> **Assignment**: In the data that follows, every line containing the word "domain" should be returned.

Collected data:
:::

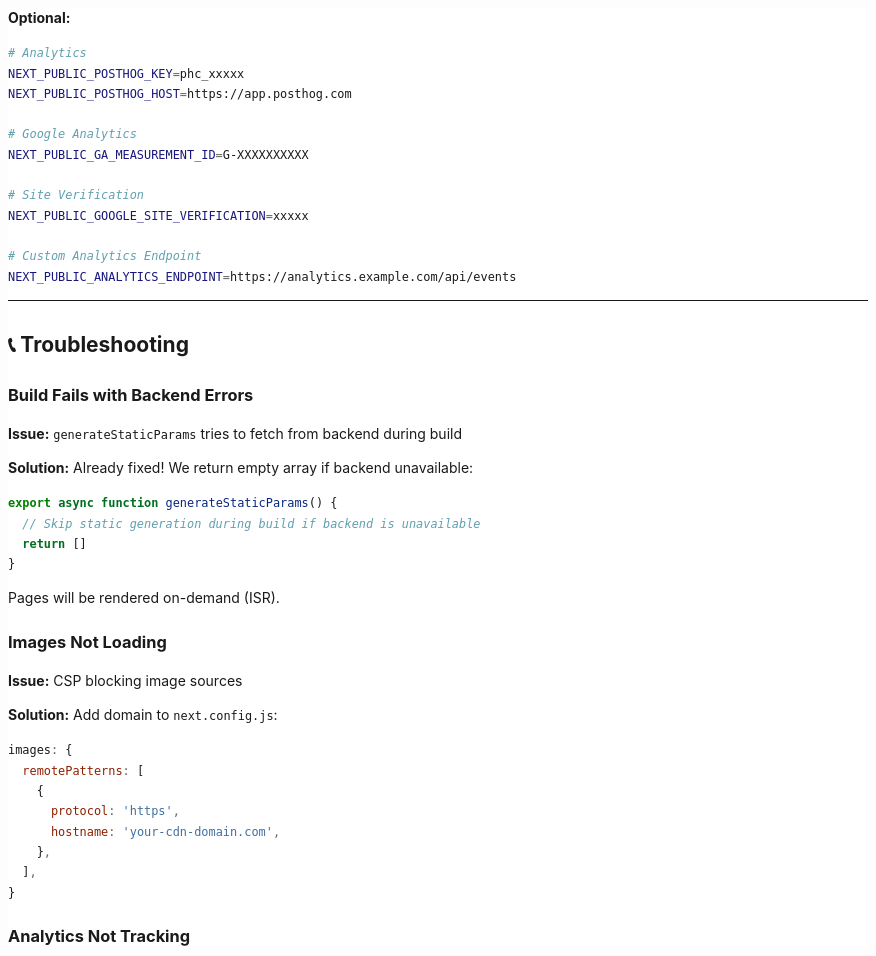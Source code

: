 **Optional:**

```bash
# Analytics
NEXT_PUBLIC_POSTHOG_KEY=phc_xxxxx
NEXT_PUBLIC_POSTHOG_HOST=https://app.posthog.com

# Google Analytics
NEXT_PUBLIC_GA_MEASUREMENT_ID=G-XXXXXXXXXX

# Site Verification
NEXT_PUBLIC_GOOGLE_SITE_VERIFICATION=xxxxx

# Custom Analytics Endpoint
NEXT_PUBLIC_ANALYTICS_ENDPOINT=https://analytics.example.com/api/events
```

---

## 📞 Troubleshooting

### Build Fails with Backend Errors

**Issue:** `generateStaticParams` tries to fetch from backend during build

**Solution:** Already fixed! We return empty array if backend unavailable:

```typescript
export async function generateStaticParams() {
  // Skip static generation during build if backend is unavailable
  return []
}
```

Pages will be rendered on-demand (ISR).

### Images Not Loading

**Issue:** CSP blocking image sources

**Solution:** Add domain to `next.config.js`:

```javascript
images: {
  remotePatterns: [
    {
      protocol: 'https',
      hostname: 'your-cdn-domain.com',
    },
  ],
}
```

### Analytics Not Tracking
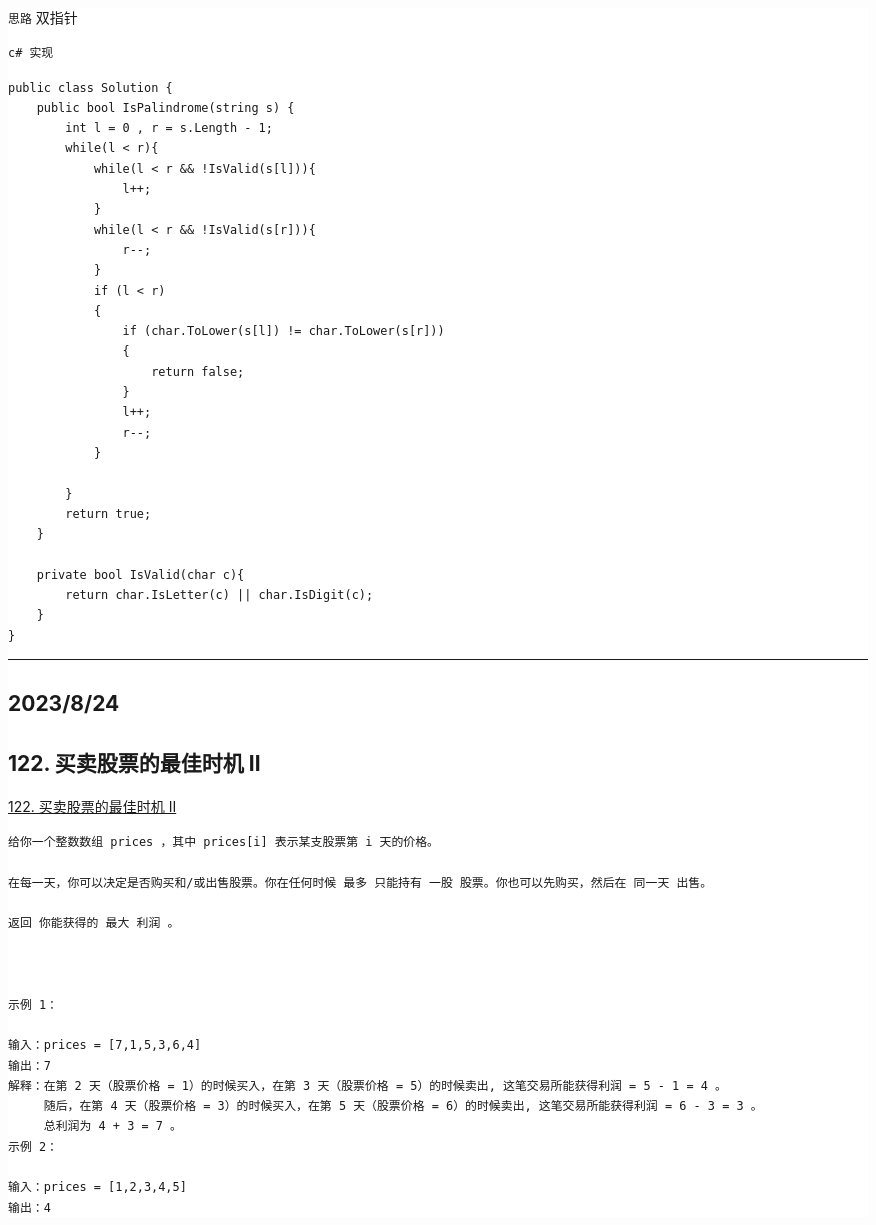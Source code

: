 `思路`
双指针

`c# 实现`
```
public class Solution {
    public bool IsPalindrome(string s) {
        int l = 0 , r = s.Length - 1;
        while(l < r){
            while(l < r && !IsValid(s[l])){
                l++;
            }
            while(l < r && !IsValid(s[r])){
                r--;
            }
            if (l < r)
            {
                if (char.ToLower(s[l]) != char.ToLower(s[r]))
                {
                    return false;
                }
                l++;
                r--;
            }
         
        }
        return true;
    }

    private bool IsValid(char c){
        return char.IsLetter(c) || char.IsDigit(c);
    }
}
```

***

## 2023/8/24

## 122. 买卖股票的最佳时机 II


[122. 买卖股票的最佳时机 II](https://leetcode.cn/problems/best-time-to-buy-and-sell-stock-ii/description/?envType=featured-list&envId=2ckc81c)
```
给你一个整数数组 prices ，其中 prices[i] 表示某支股票第 i 天的价格。

在每一天，你可以决定是否购买和/或出售股票。你在任何时候 最多 只能持有 一股 股票。你也可以先购买，然后在 同一天 出售。

返回 你能获得的 最大 利润 。

 

示例 1：

输入：prices = [7,1,5,3,6,4]
输出：7
解释：在第 2 天（股票价格 = 1）的时候买入，在第 3 天（股票价格 = 5）的时候卖出, 这笔交易所能获得利润 = 5 - 1 = 4 。
     随后，在第 4 天（股票价格 = 3）的时候买入，在第 5 天（股票价格 = 6）的时候卖出, 这笔交易所能获得利润 = 6 - 3 = 3 。
     总利润为 4 + 3 = 7 。
示例 2：

输入：prices = [1,2,3,4,5]
输出：4
```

:::

> **Response to the task**:
**Solution:** Add domain to `next.config.js`:
      hostname: 'your-cdn-domain.com',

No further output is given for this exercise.